◆ **Exercise description**
In the entries below, every line with the string "before" is to be reported.

(The input)

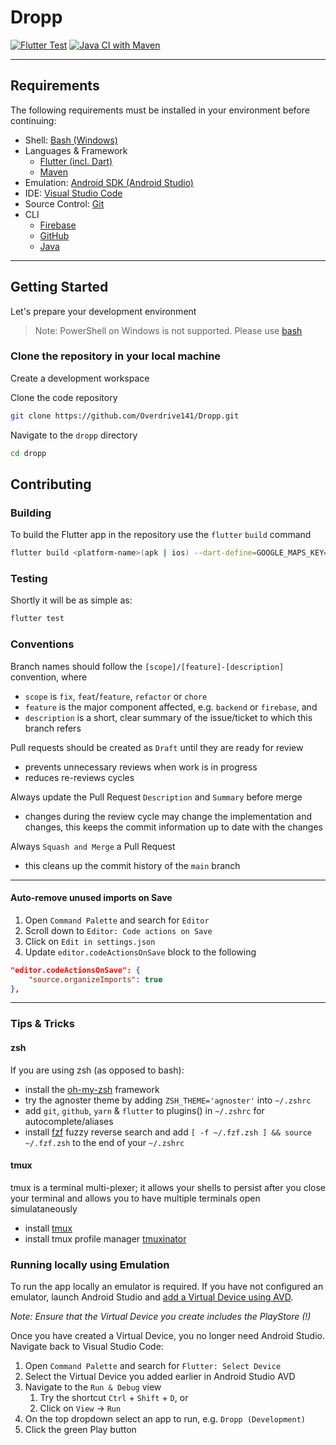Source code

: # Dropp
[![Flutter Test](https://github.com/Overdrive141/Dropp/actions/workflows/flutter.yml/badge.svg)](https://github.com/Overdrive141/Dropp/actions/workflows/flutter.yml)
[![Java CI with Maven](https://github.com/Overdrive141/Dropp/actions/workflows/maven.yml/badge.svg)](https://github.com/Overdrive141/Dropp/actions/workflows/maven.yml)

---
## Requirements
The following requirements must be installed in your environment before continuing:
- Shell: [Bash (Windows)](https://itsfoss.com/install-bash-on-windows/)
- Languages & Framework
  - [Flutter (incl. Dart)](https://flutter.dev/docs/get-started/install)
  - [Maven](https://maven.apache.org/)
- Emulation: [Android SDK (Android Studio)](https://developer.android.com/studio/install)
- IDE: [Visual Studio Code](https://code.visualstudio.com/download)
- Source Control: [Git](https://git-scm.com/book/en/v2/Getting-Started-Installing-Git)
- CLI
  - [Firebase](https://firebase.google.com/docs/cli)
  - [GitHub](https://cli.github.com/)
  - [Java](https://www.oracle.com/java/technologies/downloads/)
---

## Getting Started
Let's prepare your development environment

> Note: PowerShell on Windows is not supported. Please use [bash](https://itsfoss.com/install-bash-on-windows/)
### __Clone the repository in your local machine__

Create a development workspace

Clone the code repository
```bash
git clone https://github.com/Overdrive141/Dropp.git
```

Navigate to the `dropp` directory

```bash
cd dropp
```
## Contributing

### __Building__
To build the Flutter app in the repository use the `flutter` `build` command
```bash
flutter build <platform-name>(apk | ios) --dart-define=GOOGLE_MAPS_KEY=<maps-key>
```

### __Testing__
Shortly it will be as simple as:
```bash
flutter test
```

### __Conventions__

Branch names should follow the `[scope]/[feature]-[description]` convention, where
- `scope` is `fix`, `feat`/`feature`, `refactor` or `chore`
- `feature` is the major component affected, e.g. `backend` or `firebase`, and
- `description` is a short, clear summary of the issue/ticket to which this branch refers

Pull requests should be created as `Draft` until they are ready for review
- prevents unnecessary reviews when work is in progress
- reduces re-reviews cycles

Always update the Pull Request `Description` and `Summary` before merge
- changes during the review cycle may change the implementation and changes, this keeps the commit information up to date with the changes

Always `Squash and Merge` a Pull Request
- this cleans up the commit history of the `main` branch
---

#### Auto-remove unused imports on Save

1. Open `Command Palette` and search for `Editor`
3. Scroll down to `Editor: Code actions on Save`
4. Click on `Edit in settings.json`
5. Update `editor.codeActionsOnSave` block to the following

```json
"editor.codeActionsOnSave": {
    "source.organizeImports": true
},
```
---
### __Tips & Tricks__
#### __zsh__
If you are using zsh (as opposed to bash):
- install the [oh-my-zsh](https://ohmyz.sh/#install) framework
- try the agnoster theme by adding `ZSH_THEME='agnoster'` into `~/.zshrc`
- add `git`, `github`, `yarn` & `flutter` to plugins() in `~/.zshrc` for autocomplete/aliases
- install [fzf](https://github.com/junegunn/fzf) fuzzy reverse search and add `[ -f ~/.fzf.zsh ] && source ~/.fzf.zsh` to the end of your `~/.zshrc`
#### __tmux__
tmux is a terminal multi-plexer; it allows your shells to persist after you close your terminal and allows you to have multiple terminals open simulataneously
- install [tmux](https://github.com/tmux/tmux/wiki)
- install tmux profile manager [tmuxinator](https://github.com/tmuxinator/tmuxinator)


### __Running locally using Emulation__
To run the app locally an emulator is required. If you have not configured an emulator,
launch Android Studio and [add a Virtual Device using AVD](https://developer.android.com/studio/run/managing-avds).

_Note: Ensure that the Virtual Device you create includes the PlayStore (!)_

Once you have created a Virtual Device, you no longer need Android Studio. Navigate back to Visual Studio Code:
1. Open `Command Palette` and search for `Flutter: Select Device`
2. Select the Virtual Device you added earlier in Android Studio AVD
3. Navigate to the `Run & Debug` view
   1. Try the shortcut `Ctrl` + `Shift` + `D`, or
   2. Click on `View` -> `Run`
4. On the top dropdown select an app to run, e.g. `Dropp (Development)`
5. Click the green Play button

(End The input)

◆ **Answer box**
The following requirements must be installed in your environment before continuing:
Always update the Pull Request `Description` and `Summary` before merge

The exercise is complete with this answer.